В другом примере значимым становится письменное разграничение фразеологизма, вынесение слова на отдельную строку:
а потому что больше не мог
а потому что внутри костерок
довольно-таки просто разжечь
ведь для этого нужно
всего
ничего
Если «разжигание костерка» видится довольно-таки тривиальной метафорой, то один анжамбеман меняет характер высказывания: «всего» и «ничего» предстают как отдельные и едва ли не контрастирующие, антонимичные сущности.
Вряд ли, однако, стоит чрезмерно сосредотачиваться на лингвистической стороне материала — мировоззренческое тут не менее важно. Герой Цапко обладает мудростью всё так же взыскующего ученичества — умея извлекать внутреннее благо из вынужденных отсутствия и потери:
школьник
два раза студент
умерла мама
умер папа
учится
Об этом стихотворении точно пишет в предисловии поэт и литературный критик Роман Шишков — о «горечи невозможного взросления», о «вечном» студенте. Хочется прибавить, что это вечное ученичество — не равное самоощущению дебютанта — есть и мудрая взвешенная позиция, в которой слышится налёт печали. Сдержанное «учится» здесь выступает в тройном значении — кроме самоочевидного, связанного со студенчеством, это урок жизни, но и бесконечное «упражнение в смерти», по формуле Бродского.

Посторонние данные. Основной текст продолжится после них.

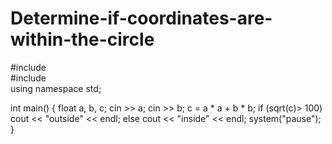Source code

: # Determine-if-coordinates-are-within-the-circle
#include<iostream>  
#include<cmath>  
using namespace std;

int main()
{
	float a, b, c;
	cin >> a;
	cin >> b;
	c = a * a + b * b;
	if (sqrt(c)> 100)
		cout << "outside" << endl;
	else
		cout << "inside" << endl;
	system("pause");
}
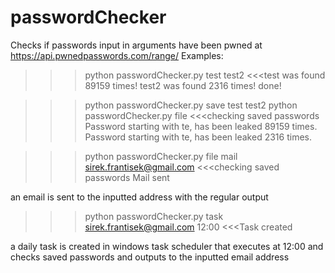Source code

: # passwordChecker
Checks if passwords input in arguments have been pwned at https://api.pwnedpasswords.com/range/
Examples:
>>>python passwordChecker.py test test2
<<<test was found 89159 times!
test2 was found 2316 times!
done!

>>>python passwordChecker.py save test test2
>>>python passwordChecker.py file 
<<<checking saved passwords
Password starting with te, has been leaked 89159 times.
Password starting with te, has been leaked 2316 times.

>>>python passwordChecker.py file mail sirek.frantisek@gmail.com
<<<checking saved passwords
Mail sent

an email is sent to the inputted address with the regular output

>>>python passwordChecker.py task sirek.frantisek@gmail.com 12:00
<<<Task created

a daily task is created in windows task scheduler that executes at 12:00 and checks saved passwords
and outputs to the inputted email address
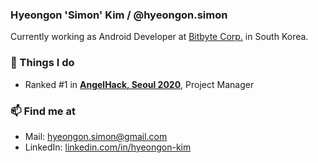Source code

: ### Hyeongon 'Simon' Kim / @hyeongon.simon

Currently working as Android Developer at [Bitbyte Corp.](https://plkey.app) in South Korea.

### 🚀  Things I do

-   Ranked #1 in [**AngelHack, Seoul 2020**](https://angelhack.com), Project Manager

### 📫  Find me at

-   Mail: [hyeongon.simon@gmail.com](mailto:hyeongon.simon@gmail.com)
-   LinkedIn: [linkedin.com/in/hyeongon-kim](https://www.linkedin.com/in/hyeongon-kim-5844b61a6/)
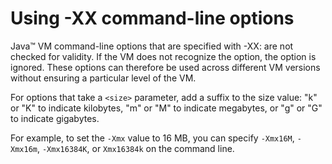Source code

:<!--
* Copyright (c) 2017, 2019 IBM Corp. and others
*
* This program and the accompanying materials are made
* available under the terms of the Eclipse Public License 2.0
* which accompanies this distribution and is available at
* https://www.eclipse.org/legal/epl-2.0/ or the Apache
* License, Version 2.0 which accompanies this distribution and
* is available at https://www.apache.org/licenses/LICENSE-2.0.
*
* This Source Code may also be made available under the
* following Secondary Licenses when the conditions for such
* availability set forth in the Eclipse Public License, v. 2.0
* are satisfied: GNU General Public License, version 2 with
* the GNU Classpath Exception [1] and GNU General Public
* License, version 2 with the OpenJDK Assembly Exception [2].
*
* [1] https://www.gnu.org/software/classpath/license.html
* [2] http://openjdk.java.net/legal/assembly-exception.html
*
* SPDX-License-Identifier: EPL-2.0 OR Apache-2.0 OR GPL-2.0 WITH
* Classpath-exception-2.0 OR LicenseRef-GPL-2.0 WITH Assembly-exception
-->

# Using -XX command-line options

Java&trade; VM command-line options that are specified with -XX: are not checked for validity. If the VM does not recognize the option, the option is ignored. These options can therefore be used across different VM versions without ensuring a particular level of the VM.

For options that take a `<size>` parameter, add a suffix to the size value: "k" or "K" to indicate kilobytes, "m" or "M" to indicate megabytes, or "g" or "G" to indicate gigabytes.

For example, to set the `-Xmx` value to 16 MB, you can specify `-Xmx16M`, `-Xmx16m`, `-Xmx16384K`, or `Xmx16384k` on the command line.



<!-- ==== END OF TOPIC ==== xx_jvm_commands.md ==== -->
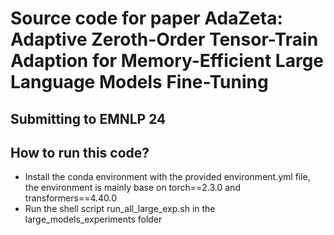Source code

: # Source code for paper AdaZeta: Adaptive Zeroth-Order Tensor-Train Adaption for Memory-Efficient Large Language Models Fine-Tuning

## Submitting to EMNLP 24

## How to run this code?
- Install the conda environment with the provided environment.yml file, the environment is mainly base on torch==2.3.0 and transformers==4.40.0
- Run the shell script run_all_large_exp.sh in the large_models_experiments folder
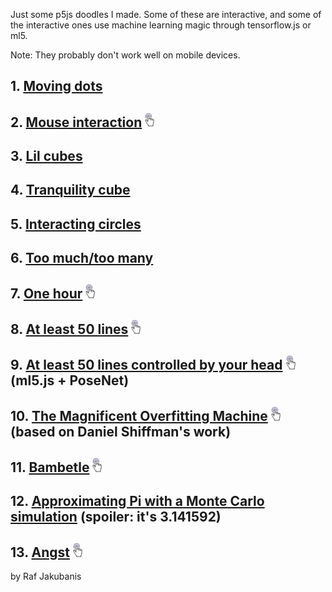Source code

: Just some p5js doodles I made. Some of these are interactive, and some of the interactive ones use machine learning magic through tensorflow.js or ml5.

Note: They probably don't work well on mobile devices.

## 1. [Moving dots](https://rafajak.github.io/p5.js-sketches/2018_08_05-moving_dots)
## 2. [Mouse interaction](https://rafajak.github.io/p5.js-sketches/2018_08_12-mouse_interaction)  <img src="Interactive_icon.png" alt="it's interactive" width="15"/> 
## 3. [Lil cubes](https://rafajak.github.io/p5.js-sketches/2018_08_16-lil_cubes)
## 4. [Tranquility cube](https://rafajak.github.io/p5.js-sketches/2018_08_16-tranquility_cube)
## 5. [Interacting circles](https://rafajak.github.io/p5.js-sketches/2018_08_15-interacting-circles)
## 6. [Too much/too many](https://rafajak.github.io/p5.js-sketches/2018_09_23-toomuch)
## 7. [One hour](https://rafajak.github.io/p5.js-sketches/2018_09_25-one-hour)  <img src="Interactive_icon.png" alt="it's interactive" width="15"/> 
## 8. [At least 50 lines](https://rafajak.github.io/p5.js-sketches/2018_10_12-at_least_50_lines) <img src="Interactive_icon.png" alt="it's interactive" width="15"/> 
## 9. [At least 50 lines controlled by your head](https://rafajak.github.io/p5.js-sketches/2018_10_12-50_move_your_head) <img src="Interactive_icon.png" alt="it's interactive" width="15"/>   (ml5.js + PoseNet) 
## 10. [The Magnificent Overfitting Machine](https://rafajak.github.io/p5.js-sketches/2018_10_21-THE_MAGNIFICENT_OVERFITTING_MACHINE) <img src="Interactive_icon.png" alt="it's interactive" width="15"/> (based on Daniel Shiffman's work)
## 11. [Bambetle](https://rafajak.github.io/p5.js-sketches/2018_11_01-Bambetle) <img src="Interactive_icon.png" alt="it's interactive" width="15"/>
## 12. [Approximating Pi with a Monte Carlo simulation](https://rafajak.github.io/p5.js-sketches/2018_11_10-Approximating_Pi_with_a_Monte_Carlo_Simulation) (spoiler: it's 3.141592)
## 13. [Angst](https://rafajak.github.io/p5.js-sketches/2018_11_15-Angst) <img src="Interactive_icon.png" alt="it's interactive" width="15"/>

by Raf Jakubanis


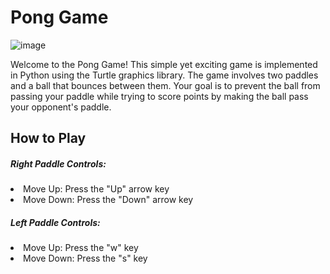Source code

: <h1>Pong Game</h1>

![image](https://github.com/DominicMaritoiu/pong-game/assets/150853918/d3a70396-2eab-45b8-bc0a-862ecf5140dc)


<p>Welcome to the Pong Game! This simple yet exciting game is implemented in Python using the Turtle graphics library. The game involves two paddles and a ball that bounces between them. Your goal is to prevent the ball from passing your paddle while trying to score points by making the ball pass your opponent's paddle.</p>
<h2>How to Play</h2>
<h5>Right Paddle Controls:</h5>

<li>Move Up: Press the "Up" arrow key</li>
<li>Move Down: Press the "Down" arrow key</li>
<h5>Left Paddle Controls:</h5>

<li>Move Up: Press the "w" key</li>
<li>Move Down: Press the "s" key</li>
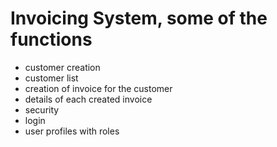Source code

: # Invoicing System, some of the functions
- customer creation
- customer list
- creation of invoice for the customer
- details of each created invoice
- security
- login
- user profiles with roles
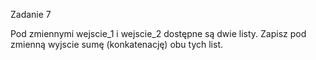 Zadanie 7

Pod zmiennymi wejscie_1 i wejscie_2 dostępne są dwie listy. Zapisz pod zmienną wyjscie sumę (konkatenację) obu tych list.
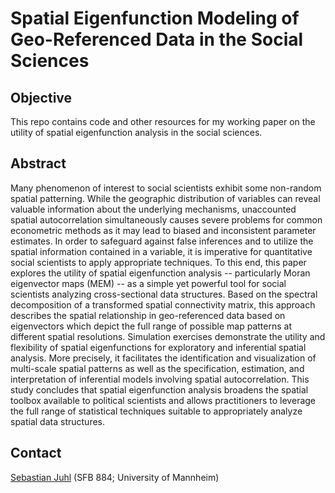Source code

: # Spatial Eigenfunction Modeling of Geo-Referenced Data in the Social Sciences

## Objective
This repo contains code and other resources for my working paper on the utility of spatial eigenfunction analysis in the social sciences.

## Abstract
Many phenomenon of interest to social scientists exhibit some non-random spatial patterning. While the geographic distribution of variables can reveal valuable information about the underlying mechanisms, unaccounted spatial autocorrelation simultaneously causes severe problems for common econometric methods as it may lead to biased and inconsistent parameter estimates. In order to safeguard against false inferences and to utilize the spatial information contained in a variable, it is imperative for quantitative social scientists to apply appropriate techniques. To this end, this paper explores the utility of spatial eigenfunction analysis -- particularly Moran eigenvector maps (MEM) -- as a simple yet powerful tool for social scientists analyzing cross-sectional data structures. Based on the spectral decomposition of a transformed spatial connectivity matrix, this approach describes the spatial relationship in geo-referenced data based on eigenvectors which depict the full range of possible map patterns at different spatial resolutions. Simulation exercises demonstrate the utility and flexibility of spatial eigenfunctions for exploratory and inferential spatial analysis. More precisely, it facilitates the identification and visualization of multi-scale spatial patterns as well as the specification, estimation, and interpretation of inferential models involving spatial autocorrelation. This study concludes that spatial eigenfunction analysis broadens the spatial toolbox available to political scientists and allows practitioners to leverage the full range of statistical techniques suitable to appropriately analyze spatial data structures.

## Contact
[Sebastian Juhl](http://www.sebastianjuhl.com) (SFB 884; University of Mannheim)
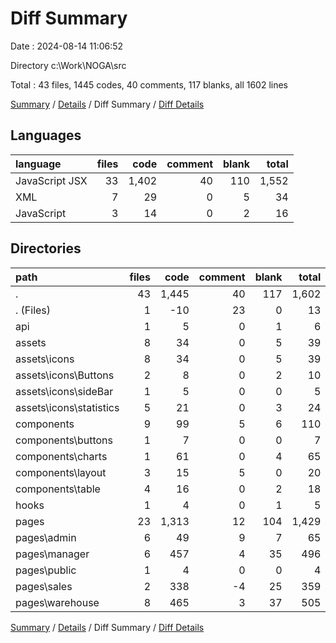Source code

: # Diff Summary

Date : 2024-08-14 11:06:52

Directory c:\\Work\\NOGA\\src

Total : 43 files,  1445 codes, 40 comments, 117 blanks, all 1602 lines

[Summary](results.md) / [Details](details.md) / Diff Summary / [Diff Details](diff-details.md)

## Languages
| language | files | code | comment | blank | total |
| :--- | ---: | ---: | ---: | ---: | ---: |
| JavaScript JSX | 33 | 1,402 | 40 | 110 | 1,552 |
| XML | 7 | 29 | 0 | 5 | 34 |
| JavaScript | 3 | 14 | 0 | 2 | 16 |

## Directories
| path | files | code | comment | blank | total |
| :--- | ---: | ---: | ---: | ---: | ---: |
| . | 43 | 1,445 | 40 | 117 | 1,602 |
| . (Files) | 1 | -10 | 23 | 0 | 13 |
| api | 1 | 5 | 0 | 1 | 6 |
| assets | 8 | 34 | 0 | 5 | 39 |
| assets\\icons | 8 | 34 | 0 | 5 | 39 |
| assets\\icons\\Buttons | 2 | 8 | 0 | 2 | 10 |
| assets\\icons\\sideBar | 1 | 5 | 0 | 0 | 5 |
| assets\\icons\\statistics | 5 | 21 | 0 | 3 | 24 |
| components | 9 | 99 | 5 | 6 | 110 |
| components\\buttons | 1 | 7 | 0 | 0 | 7 |
| components\\charts | 1 | 61 | 0 | 4 | 65 |
| components\\layout | 3 | 15 | 5 | 0 | 20 |
| components\\table | 4 | 16 | 0 | 2 | 18 |
| hooks | 1 | 4 | 0 | 1 | 5 |
| pages | 23 | 1,313 | 12 | 104 | 1,429 |
| pages\\admin | 6 | 49 | 9 | 7 | 65 |
| pages\\manager | 6 | 457 | 4 | 35 | 496 |
| pages\\public | 1 | 4 | 0 | 0 | 4 |
| pages\\sales | 2 | 338 | -4 | 25 | 359 |
| pages\\warehouse | 8 | 465 | 3 | 37 | 505 |

[Summary](results.md) / [Details](details.md) / Diff Summary / [Diff Details](diff-details.md)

Если в условно минималистических стихах обязательность смыслов и пауз незримо подчёркивается, то в более объёмных (и часто обладающих нарративной структурой) видимая необязательность и непредсказуемость становятся синонимами лёгкости и свободы, своеобразного отпускания слов на волю, что не мешает вполне осознанной режиссуре. «Образы ситуативны и диктуются скорее мгновенными внутренними движениями» (Ольга Балла в послесловии к книге). Эти «внутренние движения» сообщают текстам неизменное обаяние и лёгкость (о каких бы драмах ни шла речь), но лишены искомой собранности и цельности. Возможно, будущий путь развития — в том, чтобы уйти от старательного поиска мастерских и точных метафор (которые интересны скорее как предмет филологического наблюдения), в более интуитивном развитии стихотворения. Впрочем, игровое начало, с одной стороны, и определённый рационализм построения, с другой, неотъемлемы от поэзии Цапко. Лукавый нарратор этих стихов, всегда украдкой оглядывающийся на читательское восприятие, порой использует речь в скобках — в такие моменты включается внутренний критик, комментатор, заигрывающий с читателем и понимающий условность произносимого:
прости
(разве стихи начинающиеся с прости
все ещë остаются стихами?)
ты не знаешь ты в душе
а я здесь
уже тут
уже там
уже всë
«Выглядывание» из стихов, пространство игрового комментирования, поза созерцателя этого пространства со стороны здесь — важный приём, в котором, однако, стоит не увязнуть, как в любом самоповторе. В лучших вещах этой книги затейливость не мешает искренности, становясь элементом вездесущей авторской иронии и лёгкости существования.
Очень необходимой нам сегодня лёгкости.